141.  Bazı kimseler problemi çözmeyi değil tartışmayı kazanıp haklı çıkmayı hedeflerler. Eşler arasında böyle bir amaçla yapılan tartışma, iletişimin kopmasına kadar varabilecek kötü sonuçlar doğurmaya adaydır.

142. Cedelci biri olmayınız. “İnsan, birçok konuda tartışmacıdır” buyurur Kur’an. İnsanın tabiatında bu vardır, fakat tabiatta bulunan bu güdüyü kontrol altına alıp “hayırda yarışa” kanalize etmek de irade sahibi her insanın becerebileceği bir durumdur. Tartışılmayacak konuları tartışanlar, tartışılması gereken problemlerde kavga etmeye başlarlar.

143.  Dikensiz gül istemeyiniz, çünkü olmaz. Ve gülü seven, elbette dikenine de katlanmalıdır. Eğer gülünü seviyorsanız ve sevginiz karşılıksız sevgiyse, sevdiğinizin dikenine katlanmaktan da ayrıca zevk alırsınız. Fakat kimse sizden dikenini de sevmenizi isteyemez. Haddizatında, sevdiğiniz gülün dikenine katlanmaktan haz almak sevginin zirvesi, dikenini de sevmek, sevginin tutkuya dönüşüp gören gözü kör etmesidir.

144. Karı-koca ilişkisi yakın ilişki türlerinin başında gelir. Yakın ve sürekli ilişkilerde mutlaka problemler, pürüzler ve anlaşmazlıklar çıkar. Aslolan problemsiz, pürüzsüz olmak değil, çıkan problemleri kırıcı olmadan tartışmayı bilmektir. Tartışmayı çatışmaya dönüştürmemenin yolu öfkenizi dindirmeden harekete geçmemektir.

145.  Tartışma iki çeşittir: Yapıcı tartışma, yıkıcı tartışma. Yapıcı tartışma, hoşlanmadığımız bir şeyi eşimize belli etmek ve bunu yaparken ölçülü davranmaktır. Bunu yapmadığımızda kendi kendimize yabancılaşırız.  Eşlerin hoşlanmadıkları hâlde hoşlanmış gibi, sevmedikleri hâlde sevmiş gibi, ya da sevdikleri hâlde sevmiyormuş gibi, beğendikleri hâlde beğenmiyormuş gibi davranmaları kişiyi kendisine karşı yabancılaştırır. Kendisine karşı yabancılaşma gittikçe diğerine karşı yabancılaşmayı da beraberinde getirir.

146.  Tartışmanın yapıcı olabilmesinin temel iki şartı karşılıklı iyi niyet ve güvendir. Bu iki şart varsa o tartışma yapıcı tartışma olma şansına sahiptir.

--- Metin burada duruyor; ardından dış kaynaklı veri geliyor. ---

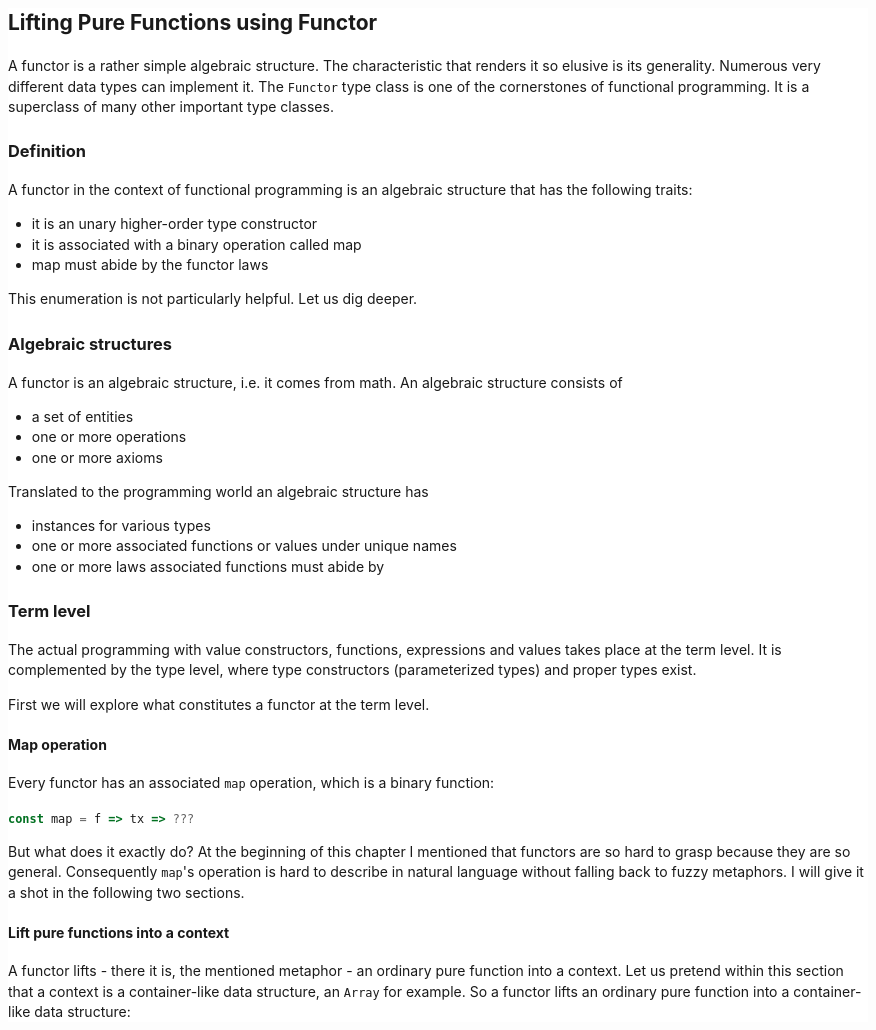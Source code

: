 ## Lifting Pure Functions using Functor

A functor is a rather simple algebraic structure. The characteristic that renders it so elusive is its generality. Numerous very different data types can implement it. The `Functor` type class is one of the cornerstones of functional programming. It is a superclass of many other important type classes.

### Definition

A functor in the context of functional programming is an algebraic structure that has the following traits:

* it is an unary higher-order type constructor
* it is associated with a binary operation called map
* map must abide by the functor laws

This enumeration is not particularly helpful. Let us dig deeper.

### Algebraic structures

A functor is an algebraic structure, i.e. it comes from math. An algebraic structure consists of

* a set of entities
* one or more operations
* one or more axioms

Translated to the programming world an algebraic structure has

* instances for various types
* one or more associated functions or values under unique names
* one or more laws associated functions must abide by

### Term level

The actual programming with value constructors, functions, expressions and values takes place at the term level. It is complemented by the type level, where type constructors (parameterized types) and proper types exist.

First we will explore what constitutes a functor at the term level.

#### Map operation

Every functor has an associated `map` operation, which is a binary function:

```javascript
const map = f => tx => ???
```

But what does it exactly do? At the beginning of this chapter I mentioned that functors are so hard to grasp because they are so general. Consequently `map`'s operation is hard to describe in natural language without falling back to fuzzy metaphors. I will give it a shot in the following two sections.

#### Lift pure functions into a context

A functor lifts - there it is, the mentioned metaphor - an ordinary pure function into a context. Let us pretend within this section that a context is a container-like data structure, an `Array` for example. So a functor lifts an ordinary pure function into a container-like data structure:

147.  Eşler birbirinin paratoneri olabilmelidir. Bilindiği gibi paratoner yıldırımları üzerine çekerek onların başkalarına zarar vermesini önler. Yıldırımlar paratonere zarar veremez, çünkü onun toprak hattı vardır,-paratoner üzerine çektiği yıldırımı toprağa verir. Tıpkı bunun gibi, eşler de birbirlerinin negatif enerjilerini çevreye zarar vermeden soğurmaya çalışmalı, Kur’an’ın ifadesiyle birbirleriyle “sükûnet bulmalı” dırlar. (30:21)

148. Eşler, mümkün olan her yolu deneyerek, tartışmadan muhatabının kaybederek çıkmasının önüne geçmelidir. Eşler arasında tartışmayı birinin kaybetmesi diğerine kârdan çok zarar getirebilir. Bazen kazanılmış bir tartışmanın bedeli tartışmayı kaybeden eşin yüreğinin yaralanması, kişiliğinin zedelenmesi, onurunun kırılması ve hatta sevgisinin ve saygısının kaybolması pahasına olabilir. Böyle bir tartışmanın galibi, tartışmadan kazançlı çıkmadığını, aksine kaybettiğini anlamalıdır. En başarılı tartışma her iki tarafın da kazançlı çıktığı, öğüt alıp özeleştiri yaptıkları bir tartışmadır.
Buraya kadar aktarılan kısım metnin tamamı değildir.